Prompt:
Repeat exactly the lines of the entries below from the one with "- **50+ validators**" through the one with "# ShopEntity", both ends included, and nothing else.

Input for this task:

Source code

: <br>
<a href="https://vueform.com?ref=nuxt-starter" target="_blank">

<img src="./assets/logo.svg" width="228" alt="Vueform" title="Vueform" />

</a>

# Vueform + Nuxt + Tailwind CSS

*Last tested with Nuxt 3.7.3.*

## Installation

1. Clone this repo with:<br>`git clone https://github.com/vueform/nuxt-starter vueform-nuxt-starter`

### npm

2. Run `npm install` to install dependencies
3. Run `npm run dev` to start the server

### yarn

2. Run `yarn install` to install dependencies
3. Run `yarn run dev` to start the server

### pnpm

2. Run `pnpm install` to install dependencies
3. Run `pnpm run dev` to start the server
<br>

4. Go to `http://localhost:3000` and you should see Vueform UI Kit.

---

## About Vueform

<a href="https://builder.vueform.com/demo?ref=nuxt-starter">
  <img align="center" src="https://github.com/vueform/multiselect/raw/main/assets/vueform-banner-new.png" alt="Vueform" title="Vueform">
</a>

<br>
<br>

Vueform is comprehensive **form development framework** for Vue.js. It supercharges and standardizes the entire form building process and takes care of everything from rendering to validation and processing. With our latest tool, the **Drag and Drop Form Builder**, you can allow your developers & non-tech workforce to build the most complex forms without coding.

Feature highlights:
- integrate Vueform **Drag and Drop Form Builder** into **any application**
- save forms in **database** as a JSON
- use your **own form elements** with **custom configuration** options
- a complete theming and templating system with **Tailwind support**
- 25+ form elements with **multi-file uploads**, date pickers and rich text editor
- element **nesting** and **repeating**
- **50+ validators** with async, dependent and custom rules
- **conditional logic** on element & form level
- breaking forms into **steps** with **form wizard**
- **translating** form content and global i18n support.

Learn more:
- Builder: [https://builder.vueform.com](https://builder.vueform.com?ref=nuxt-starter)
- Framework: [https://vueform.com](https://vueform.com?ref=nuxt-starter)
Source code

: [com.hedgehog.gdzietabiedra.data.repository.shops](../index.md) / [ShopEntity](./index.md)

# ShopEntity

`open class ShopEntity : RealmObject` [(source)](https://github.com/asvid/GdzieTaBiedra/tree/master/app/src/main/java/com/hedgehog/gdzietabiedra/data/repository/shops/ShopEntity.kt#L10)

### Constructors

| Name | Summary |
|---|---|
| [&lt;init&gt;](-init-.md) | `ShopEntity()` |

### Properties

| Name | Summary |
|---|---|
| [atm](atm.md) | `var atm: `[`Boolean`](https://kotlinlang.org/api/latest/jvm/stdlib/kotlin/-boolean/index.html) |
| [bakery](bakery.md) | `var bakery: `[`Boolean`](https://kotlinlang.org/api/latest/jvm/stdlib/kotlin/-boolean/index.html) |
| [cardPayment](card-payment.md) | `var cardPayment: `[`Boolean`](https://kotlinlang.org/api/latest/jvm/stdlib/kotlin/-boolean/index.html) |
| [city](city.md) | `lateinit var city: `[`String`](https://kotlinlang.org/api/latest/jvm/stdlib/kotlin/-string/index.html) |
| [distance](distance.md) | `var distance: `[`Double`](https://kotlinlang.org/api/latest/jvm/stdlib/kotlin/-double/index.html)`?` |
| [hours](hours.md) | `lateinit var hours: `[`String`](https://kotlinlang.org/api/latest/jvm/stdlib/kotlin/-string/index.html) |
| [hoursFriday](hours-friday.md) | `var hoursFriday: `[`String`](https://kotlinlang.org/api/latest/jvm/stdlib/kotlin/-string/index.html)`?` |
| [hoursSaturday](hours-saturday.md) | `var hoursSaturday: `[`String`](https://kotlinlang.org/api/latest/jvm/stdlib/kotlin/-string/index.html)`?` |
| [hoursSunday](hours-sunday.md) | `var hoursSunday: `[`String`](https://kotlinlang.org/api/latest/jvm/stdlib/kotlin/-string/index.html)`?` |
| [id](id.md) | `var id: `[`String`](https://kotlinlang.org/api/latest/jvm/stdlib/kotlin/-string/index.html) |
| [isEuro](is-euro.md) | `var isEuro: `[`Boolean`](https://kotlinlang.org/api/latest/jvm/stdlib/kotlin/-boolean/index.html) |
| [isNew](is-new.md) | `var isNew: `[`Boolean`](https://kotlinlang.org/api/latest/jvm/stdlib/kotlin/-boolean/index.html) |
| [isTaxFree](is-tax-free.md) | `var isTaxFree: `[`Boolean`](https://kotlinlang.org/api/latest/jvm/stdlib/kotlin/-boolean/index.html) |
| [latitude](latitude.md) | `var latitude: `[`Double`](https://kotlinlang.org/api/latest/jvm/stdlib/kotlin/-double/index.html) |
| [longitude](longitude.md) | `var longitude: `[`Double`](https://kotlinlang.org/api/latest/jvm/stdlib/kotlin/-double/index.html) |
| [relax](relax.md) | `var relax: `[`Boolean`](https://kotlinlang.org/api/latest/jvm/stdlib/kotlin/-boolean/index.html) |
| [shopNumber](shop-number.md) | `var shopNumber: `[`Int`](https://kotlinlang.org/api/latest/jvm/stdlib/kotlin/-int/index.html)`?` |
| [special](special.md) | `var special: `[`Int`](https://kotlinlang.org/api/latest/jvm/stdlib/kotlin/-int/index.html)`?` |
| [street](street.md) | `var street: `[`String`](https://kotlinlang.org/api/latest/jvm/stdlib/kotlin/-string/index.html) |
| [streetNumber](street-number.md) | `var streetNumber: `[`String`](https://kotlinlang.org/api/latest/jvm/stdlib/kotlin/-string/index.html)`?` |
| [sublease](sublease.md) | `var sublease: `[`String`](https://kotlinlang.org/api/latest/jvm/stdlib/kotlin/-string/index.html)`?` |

* * *

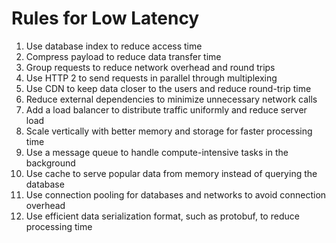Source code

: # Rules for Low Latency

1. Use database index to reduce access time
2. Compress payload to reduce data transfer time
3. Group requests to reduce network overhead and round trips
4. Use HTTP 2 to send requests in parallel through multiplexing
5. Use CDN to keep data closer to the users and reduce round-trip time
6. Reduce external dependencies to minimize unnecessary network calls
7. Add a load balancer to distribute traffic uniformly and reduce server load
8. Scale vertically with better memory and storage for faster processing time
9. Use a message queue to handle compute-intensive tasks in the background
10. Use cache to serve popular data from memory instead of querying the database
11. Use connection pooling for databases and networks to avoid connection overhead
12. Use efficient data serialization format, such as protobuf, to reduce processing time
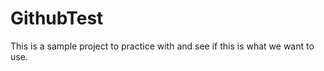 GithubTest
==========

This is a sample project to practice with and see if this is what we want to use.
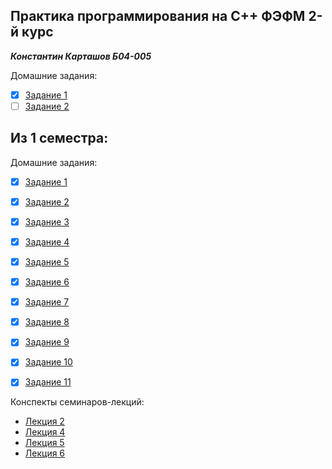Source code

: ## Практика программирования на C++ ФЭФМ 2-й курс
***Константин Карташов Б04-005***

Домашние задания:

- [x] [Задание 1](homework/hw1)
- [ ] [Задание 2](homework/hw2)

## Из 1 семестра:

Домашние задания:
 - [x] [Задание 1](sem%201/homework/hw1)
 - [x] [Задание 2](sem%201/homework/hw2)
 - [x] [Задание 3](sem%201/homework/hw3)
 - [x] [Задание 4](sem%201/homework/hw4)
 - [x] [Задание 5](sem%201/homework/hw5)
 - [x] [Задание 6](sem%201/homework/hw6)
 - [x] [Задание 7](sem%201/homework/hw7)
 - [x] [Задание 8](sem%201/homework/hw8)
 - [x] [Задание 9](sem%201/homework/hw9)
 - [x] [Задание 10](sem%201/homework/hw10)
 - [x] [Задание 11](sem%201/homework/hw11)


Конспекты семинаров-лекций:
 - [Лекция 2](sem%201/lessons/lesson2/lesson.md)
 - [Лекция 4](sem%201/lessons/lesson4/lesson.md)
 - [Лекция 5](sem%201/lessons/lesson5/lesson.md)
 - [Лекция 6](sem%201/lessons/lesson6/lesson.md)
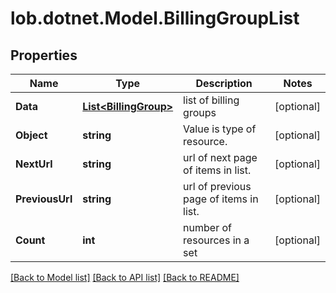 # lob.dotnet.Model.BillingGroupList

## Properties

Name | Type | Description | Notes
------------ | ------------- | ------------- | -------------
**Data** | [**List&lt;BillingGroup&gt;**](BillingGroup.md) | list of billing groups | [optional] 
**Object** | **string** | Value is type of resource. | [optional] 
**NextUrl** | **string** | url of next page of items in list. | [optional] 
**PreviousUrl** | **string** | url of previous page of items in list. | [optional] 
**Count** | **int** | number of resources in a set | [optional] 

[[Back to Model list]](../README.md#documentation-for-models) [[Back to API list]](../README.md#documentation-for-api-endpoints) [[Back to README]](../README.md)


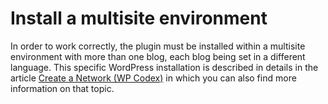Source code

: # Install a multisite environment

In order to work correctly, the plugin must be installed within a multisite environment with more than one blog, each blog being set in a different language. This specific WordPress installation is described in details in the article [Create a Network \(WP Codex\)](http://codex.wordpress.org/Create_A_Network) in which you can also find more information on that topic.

Expected answer:
- **50+ validators** with async, dependent and custom rules
- **conditional logic** on element & form level
- breaking forms into **steps** with **form wizard**
- **translating** form content and global i18n support.

Learn more:
- Builder: [https://builder.vueform.com](https://builder.vueform.com?ref=nuxt-starter)
- Framework: [https://vueform.com](https://vueform.com?ref=nuxt-starter)
Source code

: [com.hedgehog.gdzietabiedra.data.repository.shops](../index.md) / [ShopEntity](./index.md)

# ShopEntity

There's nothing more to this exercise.